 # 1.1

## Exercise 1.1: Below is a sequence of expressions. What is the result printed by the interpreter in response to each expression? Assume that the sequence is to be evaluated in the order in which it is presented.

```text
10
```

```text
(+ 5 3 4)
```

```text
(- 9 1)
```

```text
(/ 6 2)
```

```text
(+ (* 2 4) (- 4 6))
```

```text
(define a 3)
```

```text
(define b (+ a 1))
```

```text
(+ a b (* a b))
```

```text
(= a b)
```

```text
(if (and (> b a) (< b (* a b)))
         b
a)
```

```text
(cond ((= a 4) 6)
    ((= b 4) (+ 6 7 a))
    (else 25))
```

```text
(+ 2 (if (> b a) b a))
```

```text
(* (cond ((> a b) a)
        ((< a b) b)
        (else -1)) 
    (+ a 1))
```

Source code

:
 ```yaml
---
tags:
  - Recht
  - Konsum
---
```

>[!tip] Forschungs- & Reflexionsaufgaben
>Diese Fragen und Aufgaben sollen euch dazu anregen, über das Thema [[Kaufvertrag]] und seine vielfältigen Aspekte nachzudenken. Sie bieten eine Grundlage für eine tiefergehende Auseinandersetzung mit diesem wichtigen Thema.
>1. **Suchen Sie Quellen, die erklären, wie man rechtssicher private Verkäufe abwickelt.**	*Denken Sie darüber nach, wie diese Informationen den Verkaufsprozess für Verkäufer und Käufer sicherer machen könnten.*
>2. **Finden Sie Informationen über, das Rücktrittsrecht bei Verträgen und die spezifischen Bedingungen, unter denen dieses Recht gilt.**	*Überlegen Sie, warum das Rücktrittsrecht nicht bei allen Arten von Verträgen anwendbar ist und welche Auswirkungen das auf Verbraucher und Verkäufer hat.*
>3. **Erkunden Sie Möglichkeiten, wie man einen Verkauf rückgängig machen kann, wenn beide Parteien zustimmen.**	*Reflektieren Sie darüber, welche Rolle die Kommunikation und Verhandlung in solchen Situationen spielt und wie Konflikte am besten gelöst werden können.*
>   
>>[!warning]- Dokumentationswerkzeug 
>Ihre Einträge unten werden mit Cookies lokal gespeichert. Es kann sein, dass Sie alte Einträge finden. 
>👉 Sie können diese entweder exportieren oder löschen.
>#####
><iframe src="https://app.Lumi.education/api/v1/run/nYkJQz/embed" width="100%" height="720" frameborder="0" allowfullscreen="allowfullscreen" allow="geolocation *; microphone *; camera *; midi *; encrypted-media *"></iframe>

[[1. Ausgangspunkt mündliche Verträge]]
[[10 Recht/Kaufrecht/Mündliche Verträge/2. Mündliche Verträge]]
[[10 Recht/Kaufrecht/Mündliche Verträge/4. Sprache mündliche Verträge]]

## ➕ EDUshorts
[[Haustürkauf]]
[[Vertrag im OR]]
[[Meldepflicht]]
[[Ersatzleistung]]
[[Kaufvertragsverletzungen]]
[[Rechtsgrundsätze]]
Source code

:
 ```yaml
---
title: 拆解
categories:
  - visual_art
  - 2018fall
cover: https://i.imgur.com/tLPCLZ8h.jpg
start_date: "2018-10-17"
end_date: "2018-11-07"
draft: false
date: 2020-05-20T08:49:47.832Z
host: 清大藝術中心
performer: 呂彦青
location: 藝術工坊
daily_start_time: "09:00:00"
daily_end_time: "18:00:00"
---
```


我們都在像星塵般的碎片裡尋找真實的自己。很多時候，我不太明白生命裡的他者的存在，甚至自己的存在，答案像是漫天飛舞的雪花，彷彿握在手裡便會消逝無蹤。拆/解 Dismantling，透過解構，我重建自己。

------------------------

▶ _What you need to do_
Filter the records above for the string "kann" and copy each matching line.

▶ _Worked solution_
>3. **Erkunden Sie Möglichkeiten, wie man einen Verkauf rückgängig machen kann, wenn beide Parteien zustimmen.**	*Reflektieren Sie darüber, welche Rolle die Kommunikation und Verhandlung in solchen Situationen spielt und wie Konflikte am besten gelöst werden können.*
>Ihre Einträge unten werden mit Cookies lokal gespeichert. Es kann sein, dass Sie alte Einträge finden. 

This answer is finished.